Yes, we can help…although we may or may not be able to definitively answer your question.
The answer depends on what you mean by “Cherokee.“ For the Cherokee Nation, located in Tahlequah, OK, and one of three federally recognized Cherokee tribes, a Cherokee is someone who can prove a direct line of descent from a person who was registered on one of the Cherokee census rolls of the late 1800’s. For the Eastern Band of Cherokees in North Carolina, in order to be “Cherokee“ you must meet a different set of criteria. Of course “Cherokee“ also means a person who is simply descended from Cherokees, regardless of whether or not they were ever officially enrolled in a census. None of these meanings is better or worse than any other–they are simply different, and they entitle you to different things. For example, if you meet the criteria of the Cherokee Nation, you may become a tribal member.

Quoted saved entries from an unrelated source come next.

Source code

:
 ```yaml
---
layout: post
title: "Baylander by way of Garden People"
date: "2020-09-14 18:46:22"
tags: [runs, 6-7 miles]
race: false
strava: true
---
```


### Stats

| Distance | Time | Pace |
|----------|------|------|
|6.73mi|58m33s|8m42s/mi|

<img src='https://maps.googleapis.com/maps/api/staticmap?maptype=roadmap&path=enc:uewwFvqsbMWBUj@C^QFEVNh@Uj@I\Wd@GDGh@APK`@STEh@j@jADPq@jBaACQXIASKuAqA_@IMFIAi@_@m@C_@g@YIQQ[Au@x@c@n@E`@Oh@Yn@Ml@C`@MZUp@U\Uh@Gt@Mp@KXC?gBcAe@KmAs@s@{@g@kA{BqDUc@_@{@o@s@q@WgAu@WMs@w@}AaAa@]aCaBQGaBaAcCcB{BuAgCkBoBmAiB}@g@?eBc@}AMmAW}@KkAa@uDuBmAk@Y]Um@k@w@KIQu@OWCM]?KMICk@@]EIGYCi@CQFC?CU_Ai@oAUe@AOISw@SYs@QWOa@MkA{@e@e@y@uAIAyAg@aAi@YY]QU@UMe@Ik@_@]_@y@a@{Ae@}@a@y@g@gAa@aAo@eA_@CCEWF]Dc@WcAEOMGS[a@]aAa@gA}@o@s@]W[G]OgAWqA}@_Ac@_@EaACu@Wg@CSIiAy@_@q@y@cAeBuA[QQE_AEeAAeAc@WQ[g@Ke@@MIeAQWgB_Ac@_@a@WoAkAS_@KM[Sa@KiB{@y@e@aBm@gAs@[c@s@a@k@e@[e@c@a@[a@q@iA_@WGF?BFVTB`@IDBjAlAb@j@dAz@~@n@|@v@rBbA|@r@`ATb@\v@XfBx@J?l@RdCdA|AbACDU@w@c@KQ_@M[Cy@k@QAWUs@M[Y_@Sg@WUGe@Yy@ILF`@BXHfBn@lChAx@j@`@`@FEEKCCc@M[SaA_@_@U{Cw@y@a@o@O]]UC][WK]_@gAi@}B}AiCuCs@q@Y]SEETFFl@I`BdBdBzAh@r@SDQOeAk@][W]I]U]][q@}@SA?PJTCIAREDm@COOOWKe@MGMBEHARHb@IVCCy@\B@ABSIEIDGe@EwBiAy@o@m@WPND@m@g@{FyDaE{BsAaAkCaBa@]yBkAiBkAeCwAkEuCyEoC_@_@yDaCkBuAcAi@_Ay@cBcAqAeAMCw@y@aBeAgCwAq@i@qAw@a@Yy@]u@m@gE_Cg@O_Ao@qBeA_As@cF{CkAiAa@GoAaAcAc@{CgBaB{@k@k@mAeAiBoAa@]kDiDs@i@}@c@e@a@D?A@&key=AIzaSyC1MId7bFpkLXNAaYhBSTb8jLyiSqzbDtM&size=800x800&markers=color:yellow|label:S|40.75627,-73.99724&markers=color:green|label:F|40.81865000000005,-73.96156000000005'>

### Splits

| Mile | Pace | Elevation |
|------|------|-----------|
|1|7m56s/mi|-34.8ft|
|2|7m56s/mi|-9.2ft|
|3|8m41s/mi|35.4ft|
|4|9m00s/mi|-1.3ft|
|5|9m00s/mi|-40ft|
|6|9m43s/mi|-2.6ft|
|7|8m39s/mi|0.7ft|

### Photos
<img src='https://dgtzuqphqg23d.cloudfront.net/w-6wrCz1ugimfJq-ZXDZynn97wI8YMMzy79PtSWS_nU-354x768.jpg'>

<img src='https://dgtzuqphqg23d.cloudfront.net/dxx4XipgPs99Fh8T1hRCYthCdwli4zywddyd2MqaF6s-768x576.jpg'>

Our genealogy staff and resources deal with Cherokee records for Oklahoma, and although we can’t tell you whether or not you’re “Cherokee,“ we can help you find out if you had an ancestor on one of the early censuses. The records we have here at the Cherokee Family Research Center end at 1906. All of our records pertain to the Cherokee Nation here in Northeast Oklahoma. We do not have records for other states. We also do not have records after 1906 (as the Cherokee Nation ceased to exist as a government in 1907 with Oklahoma statehood), other than what can be found on the Internet. We have a research service of $30 an hour. Or $20 if you are a member of the Cherokee National Historical Society. Due to the large amount of emails and telephone calls we receive daily, we cannot do lookups or research through emails or over the phone. For a FREE genealogy packet with research information, please send a self-addressed stamped envelope to:Cherokee Family Research Center P. O. Box 515 Tahlequah, OK 74465
Having a direct ancestor on the Dawes Final Roll is a requirement for citizenship in the Cherokee Nation. There is no blood quantum requirement. You might also do a free search of the Native American (including Cherokee and the Dawes Roll) records available at Nara.gov.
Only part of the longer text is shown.